Bacterial community composition. In order to study the microbial structure of the biofilm and suspended biomass that were developing in the IFAS-MBSBBR reactor, a total of 15 samples were taken at intervals from an experiment lasting 573 days. The microbiome of both environments was described at the phylum and genus level. A total of 26 bacterial phyla and 783 bacterial genera were identified. The most numerous phyla and genera in the biofim and suspended biomass samples are presented in in Figures 1 and 2. Both in the biofilm and the suspended biomass, the most numerous phyla were Proteobacteria, with respective mean abundances of 39.3% ± 9.0 and 40.8% ± 8.2, and Bacteroidota, with respective mean abundances of 14.2% ± 4.9 and 26.1% ± 13.7. Additionally, the phylum Chloroflexi was rather abundant in the biofilm (with a mean abundance of 13.9 ± 8.1), while Actinobacteriota and Patescibacteria were relatively abundant in the suspended biomass (with mean abundances of 9.0% ± 9.6 and 7.5% ± 8.1 respectively). STAMP analysis identified significant overrepresentations of Chloroflexi, Acidobacteriota and Nitrospirota in biofilm and of Firmicutes in suspended biomass.
In both environments, the abundance of various groups of bacteria changed over time. In the biofilm, the abundance of Proteobacteria and Actinobacteria gradually decreased, while that of Chloroflexi increased. In the suspended biomass, the changes in abundance were larger and more rapid, and the abundance of Bacteroidota changed to the largest extent, ranging from 12.7% after 42 days of reactor operation to 52.3% after 110 days, when it was the predominant phylum. The abundance of Patescibacteria also changed substantially: its abundance was highest on 78th, 205th and 447th day of the process, reaching values of 20.1%, 11.0% and 7.2%, respectively. Similar changes took place in the abundance of Armatimonadota, which reached 11.4% and 7.6% on 547th and 573th day, but did not exceed 0.1% in the samples taken at other times.
At the genus level, the less abundant genera (each <1.5% of the total bacterial community) combined to constitute the largest shares in all samples of biofilm and suspended biomass samples (mean abundance of 45.6% ± 5.8 and 30.5% ± 6.0, respectively). Initially, Ornithinibacter was relatively abundant in the biofilm, which is the reason for its fairly large mean abundance of 4.3% ± 5.3%. Over time, however, the abundance of this group decreased substantially, and at the end of the process, it was only 0.3%. Similarly, the abundance of Rhizorhapis was 13.92% in the first sample, but then it decreased and this genus was not detected after 205th day. The changes in the abundance of Nitrospira and Candidatus Competibacter are also noteworthy, increasing at first and then decreasing. Nitrospira was most abundant in the sample from 25.02.20 (5.7%), and Candidatus Competibacter, in the sample from 26.03.19 (6.4%). The abundance of the remaining genera did not exceed 5% at any time during this study.

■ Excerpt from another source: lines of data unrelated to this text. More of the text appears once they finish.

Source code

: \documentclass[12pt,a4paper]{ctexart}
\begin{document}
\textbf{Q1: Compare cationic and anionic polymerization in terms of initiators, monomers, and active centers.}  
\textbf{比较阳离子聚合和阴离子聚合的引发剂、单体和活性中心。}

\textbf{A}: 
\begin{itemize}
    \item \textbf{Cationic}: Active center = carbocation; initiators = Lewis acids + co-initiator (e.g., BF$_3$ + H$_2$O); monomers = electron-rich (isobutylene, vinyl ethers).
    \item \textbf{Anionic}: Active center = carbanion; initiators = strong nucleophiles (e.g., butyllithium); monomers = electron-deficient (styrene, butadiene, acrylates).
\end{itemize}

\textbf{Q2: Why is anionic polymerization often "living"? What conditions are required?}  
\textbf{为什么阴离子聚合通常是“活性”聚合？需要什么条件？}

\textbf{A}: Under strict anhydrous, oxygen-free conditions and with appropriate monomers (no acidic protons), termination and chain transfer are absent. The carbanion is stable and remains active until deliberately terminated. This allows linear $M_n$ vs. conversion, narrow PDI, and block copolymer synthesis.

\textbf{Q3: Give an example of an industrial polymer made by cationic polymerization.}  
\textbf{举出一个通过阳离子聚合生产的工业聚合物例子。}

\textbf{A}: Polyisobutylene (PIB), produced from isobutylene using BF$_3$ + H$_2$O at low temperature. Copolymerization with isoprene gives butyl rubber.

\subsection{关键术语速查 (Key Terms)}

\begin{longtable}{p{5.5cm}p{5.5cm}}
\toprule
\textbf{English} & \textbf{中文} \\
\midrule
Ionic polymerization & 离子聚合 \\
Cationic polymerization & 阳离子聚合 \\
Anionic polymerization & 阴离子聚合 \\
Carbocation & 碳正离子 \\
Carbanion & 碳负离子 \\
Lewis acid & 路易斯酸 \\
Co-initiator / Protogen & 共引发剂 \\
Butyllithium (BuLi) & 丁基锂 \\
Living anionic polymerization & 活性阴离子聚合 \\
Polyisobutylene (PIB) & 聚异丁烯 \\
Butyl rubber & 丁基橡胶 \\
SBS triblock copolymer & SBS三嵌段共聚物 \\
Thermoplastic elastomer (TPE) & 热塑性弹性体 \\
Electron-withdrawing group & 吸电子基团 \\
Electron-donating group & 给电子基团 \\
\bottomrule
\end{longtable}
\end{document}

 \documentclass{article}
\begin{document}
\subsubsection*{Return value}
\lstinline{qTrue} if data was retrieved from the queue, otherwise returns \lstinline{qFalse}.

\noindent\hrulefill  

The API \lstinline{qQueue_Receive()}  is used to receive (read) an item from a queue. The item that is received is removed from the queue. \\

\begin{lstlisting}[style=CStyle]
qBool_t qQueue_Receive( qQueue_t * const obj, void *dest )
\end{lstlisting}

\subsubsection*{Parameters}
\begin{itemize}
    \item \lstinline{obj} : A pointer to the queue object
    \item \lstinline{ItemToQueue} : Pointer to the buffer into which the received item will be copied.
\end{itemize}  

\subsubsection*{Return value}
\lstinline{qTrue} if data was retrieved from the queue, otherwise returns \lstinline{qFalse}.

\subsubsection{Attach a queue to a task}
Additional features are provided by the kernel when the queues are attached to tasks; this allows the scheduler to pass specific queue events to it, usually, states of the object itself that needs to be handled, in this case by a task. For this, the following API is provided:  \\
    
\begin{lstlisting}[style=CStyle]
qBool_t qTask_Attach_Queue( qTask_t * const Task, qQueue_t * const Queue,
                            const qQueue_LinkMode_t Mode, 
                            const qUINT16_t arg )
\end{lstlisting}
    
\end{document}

In the samples of suspended biomass, the abundance of Ornithinibacter also decreased significantly at the beginning of the experiment (from 23.0% in the first sample and 12.5% on the 78th day to values below 3% in subsequent periods). Generally, the abundances of individual genera changed more rapidly in the suspended biomass than in the biofilm. There were also rapid decreases and increases in the abundance of many groups of bacteria in the following periods, particularly in the case of uncultured Saccharimonadales and Zoogloea. Figure 3 shows groups of bacteria that differed significantly between biofilm and sludge samples. Denitratisoma, Nitrospira, Candidatus Competibacter, Dechlorosoma, Candidatus Accumulibactrer and Kouleothrix were significantly more abundant in the biofilm than in the biomass, while Zooglea, uncultured Saccharimonadales, Rhodobacter and Ottowia were significantly less abundant in the biofilm.
Bacterial diversity. Bacterial community indices were estimated using the EZBioCloud platform (Table 1). The average Good’s coverage of all samples was 99.75% ± 0.047%, indicating that the sequencing coverage was very high. The total number of OTUs differed between samples and types of biomass. The mean number of OTUs for biofilm was 1614 ± 141 and 993 ±109 for suspended biomass. The Chao1 index was used to evaluate community richness, i.e., the number of species in the biofilm and suspended biomass communities, and the Shannon index was used to measure community diversity, taking into account both the abundance and the evenness of the species. The mean values of these indices indicated that the biofilm community was richer and more diverse than the suspended biomass community (Chao1: 1734.64 ± 138.59 vs. 1105.72 ± 138.59; Shannon: 5.34 ± 0.23 vs. 4.27 ± 0.41). The differences between communities were all statistically significant (P<0.05).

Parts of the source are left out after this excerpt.